Suite à son lancement tonitruant, début janvier 2012, Free Mobile a connu des moments plus difficiles ; un ensemble de dysfonctionnements commerciaux et techniques étant reprochés à l’opérateur. Dont un en particulier : la réalité de son réseau. Free s’est vu accuser de ne pas avoir installé les infrastructures suffisantes pour supporter ses nouveaux abonnés et de ne compter que sur le réseau d’Orange pour distribuer ses appels. Les deux opérateurs sont certes liés par un accord d’itinérance, qui vise précisément à combler les carences de Free Mobile en matière de couverture réseau. Mais cet accord n’est valable que si le quatrième opérateur couvre au minimum 27% de la population. Et il en va de même pour sa licence d’opérateur mobile…

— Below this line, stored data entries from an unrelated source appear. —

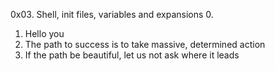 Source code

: 0x03. Shell, init files, variables and expansions
0. <o>
1. Hello you
2. The path to success is to take massive, determined action
3. If the path be beautiful, let us not ask where it leads

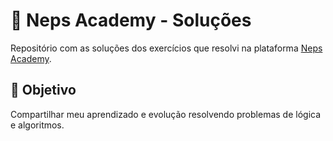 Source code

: # 🧠 Neps Academy - Soluções

Repositório com as soluções dos exercícios que resolvi na plataforma [Neps Academy](https://neps.academy/).

## 🎯 Objetivo
Compartilhar meu aprendizado e evolução resolvendo problemas de lógica e algoritmos.

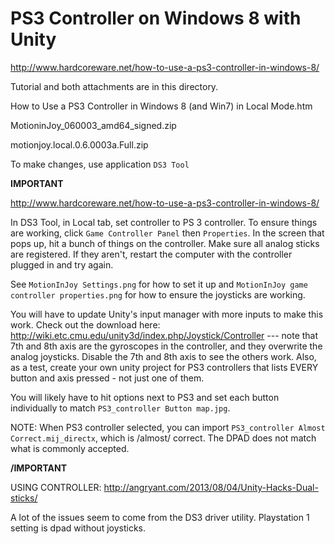 PS3 Controller on Windows 8 with Unity
========

http://www.hardcoreware.net/how-to-use-a-ps3-controller-in-windows-8/

Tutorial and both attachments are in this directory.

How to Use a PS3 Controller in Windows 8 (and Win7) in Local Mode.htm

MotioninJoy_060003_amd64_signed.zip

motionjoy.local.0.6.0003a.Full.zip

To make changes, use application `DS3 Tool`


**IMPORTANT**

http://www.hardcoreware.net/how-to-use-a-ps3-controller-in-windows-8/

In DS3 Tool, in Local tab, set controller to PS 3 controller. To ensure things are working, click `Game Controller Panel` then `Properties`. In the screen that pops up, hit a bunch of things on the controller. Make sure all analog sticks are registered. If they aren't, restart the computer with the controller plugged in and try again.

See `MotionInJoy Settings.png` for how to set it up and `MotionInJoy game controller properties.png` for how to ensure the joysticks are working.

You will have to update Unity's input manager with more inputs to make this work. Check out the download here: http://wiki.etc.cmu.edu/unity3d/index.php/Joystick/Controller  --- note that 7th and 8th axis are the gyroscopes in the controller, and they overwrite the analog joysticks. Disable the 7th and 8th axis to see the others work. Also, as a test, create your own unity project for PS3 controllers that lists EVERY button and axis pressed - not just one of them.

You will likely have to hit options next to PS3 and set each button individually to match `PS3_controller Button map.jpg`.

NOTE: When PS3 controller selected, you can import `PS3_controller Almost Correct.mij_directx`, which is /almost/ correct. The DPAD does not match what is commonly accepted.

**/IMPORTANT**

USING CONTROLLER: http://angryant.com/2013/08/04/Unity-Hacks-Dual-sticks/

A lot of the issues seem to come from the DS3 driver utility. Playstation 1 setting is dpad without joysticks.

C’est là que ça se complique. Car si Free remplit ses objectifs de couverture, le régulateur ne nie pas néanmoins que la majorité de son trafic passe bel et bien sur le réseau d’Orange, jugé “plus efficace” par Jean-Ludovic Silicani. En d’autres termes, il y a une différence entre le déploiement des antennes et la qualité du service rendu. “Dans la licence et les obligations [de Free], il y a une exigence de couverture, pas de qualité” a expliqué le patron de l’Arcep. Pour les consommateurs, le résultat est le même : portés par Free ou Orange, les appels arrivent à destinations. L’opérateur historique en revanche, peut pâtir de cette surcharge de trafic, qui ne correspond pas aux termes de l’accord d’itinérance. C’est à lui qu’incombe la responsabilité de rétablir un équilibre, a poursuivi Jean-Ludovic Silicani, qui a déclaré savoir que les deux opérateurs étaient en pourparlers.
“Faire courir des rumeurs sur le net, ce ne sont pas des méthodes très correctes”.
La déficience présumée du réseau Free Mobile avait fait les gorges chaudes des médias ces derniers mois. C’est pour cette raison et “dans un souci de transparence et de sérénité [que] l’Arcep a décidé de renouveler ses mesures sur le réseau de Free Mobile ”, indique le communiqué de presse. Rien ne l’y obligeait, a renchéri Jean-Ludovic Silicani, l’Autorité ayant déjà inspecté le réseau de l’opérateur en décembre dernier, à la suite d’une première batterie de mesures. Une validation formelle qui avait inauguré l’entrée de Free dans le marché mobile.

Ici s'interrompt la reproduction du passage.